> GOAL OF THE EXERCISE:
Each entry should be repeated exactly. Its pictures should not be.

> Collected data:
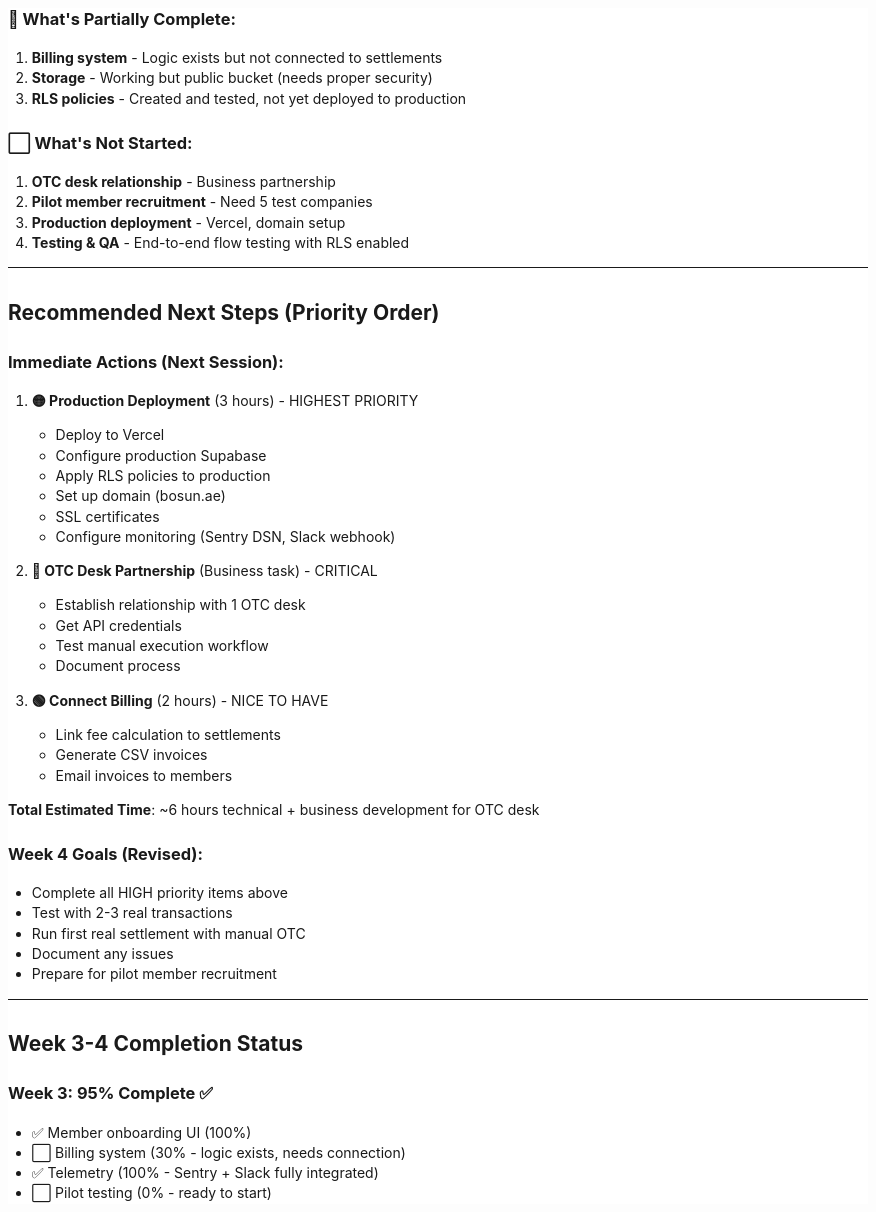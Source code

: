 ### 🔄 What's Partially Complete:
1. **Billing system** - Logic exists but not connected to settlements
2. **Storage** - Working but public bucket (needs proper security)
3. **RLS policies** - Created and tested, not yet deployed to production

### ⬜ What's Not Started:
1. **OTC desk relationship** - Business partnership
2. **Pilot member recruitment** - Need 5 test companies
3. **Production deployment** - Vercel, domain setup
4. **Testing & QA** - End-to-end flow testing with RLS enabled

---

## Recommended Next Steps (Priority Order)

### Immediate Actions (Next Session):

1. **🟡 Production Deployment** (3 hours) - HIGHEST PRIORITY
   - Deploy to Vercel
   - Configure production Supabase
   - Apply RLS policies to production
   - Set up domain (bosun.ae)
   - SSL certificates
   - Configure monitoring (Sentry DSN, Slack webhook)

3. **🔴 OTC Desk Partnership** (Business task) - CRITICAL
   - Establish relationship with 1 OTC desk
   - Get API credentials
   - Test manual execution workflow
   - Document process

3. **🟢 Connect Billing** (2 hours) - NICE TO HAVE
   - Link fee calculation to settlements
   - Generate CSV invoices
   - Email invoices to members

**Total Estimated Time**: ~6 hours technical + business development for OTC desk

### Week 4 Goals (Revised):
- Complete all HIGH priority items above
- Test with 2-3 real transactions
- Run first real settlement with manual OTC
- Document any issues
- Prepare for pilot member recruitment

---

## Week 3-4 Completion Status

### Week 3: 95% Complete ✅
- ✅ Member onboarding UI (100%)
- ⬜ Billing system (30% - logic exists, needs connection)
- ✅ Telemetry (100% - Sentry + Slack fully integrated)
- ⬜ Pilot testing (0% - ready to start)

> THE ANSWER:
Source code

: ### 🔄 What's Partially Complete:
1. **Billing system** - Logic exists but not connected to settlements
2. **Storage** - Working but public bucket (needs proper security)
3. **RLS policies** - Created and tested, not yet deployed to production

### ⬜ What's Not Started:
1. **OTC desk relationship** - Business partnership
2. **Pilot member recruitment** - Need 5 test companies
3. **Production deployment** - Vercel, domain setup
4. **Testing & QA** - End-to-end flow testing with RLS enabled

---

## Recommended Next Steps (Priority Order)

### Immediate Actions (Next Session):

1. **🟡 Production Deployment** (3 hours) - HIGHEST PRIORITY
   - Deploy to Vercel
   - Configure production Supabase
   - Apply RLS policies to production
   - Set up domain (bosun.ae)
   - SSL certificates
   - Configure monitoring (Sentry DSN, Slack webhook)

3. **🔴 OTC Desk Partnership** (Business task) - CRITICAL
   - Establish relationship with 1 OTC desk
   - Get API credentials
   - Test manual execution workflow
   - Document process

3. **🟢 Connect Billing** (2 hours) - NICE TO HAVE
   - Link fee calculation to settlements
   - Generate CSV invoices
   - Email invoices to members

**Total Estimated Time**: ~6 hours technical + business development for OTC desk

### Week 4 Goals (Revised):
- Complete all HIGH priority items above
- Test with 2-3 real transactions
- Run first real settlement with manual OTC
- Document any issues
- Prepare for pilot member recruitment

---

## Week 3-4 Completion Status

### Week 3: 95% Complete ✅
- ✅ Member onboarding UI (100%)
- ⬜ Billing system (30% - logic exists, needs connection)
- ✅ Telemetry (100% - Sentry + Slack fully integrated)
- ⬜ Pilot testing (0% - ready to start)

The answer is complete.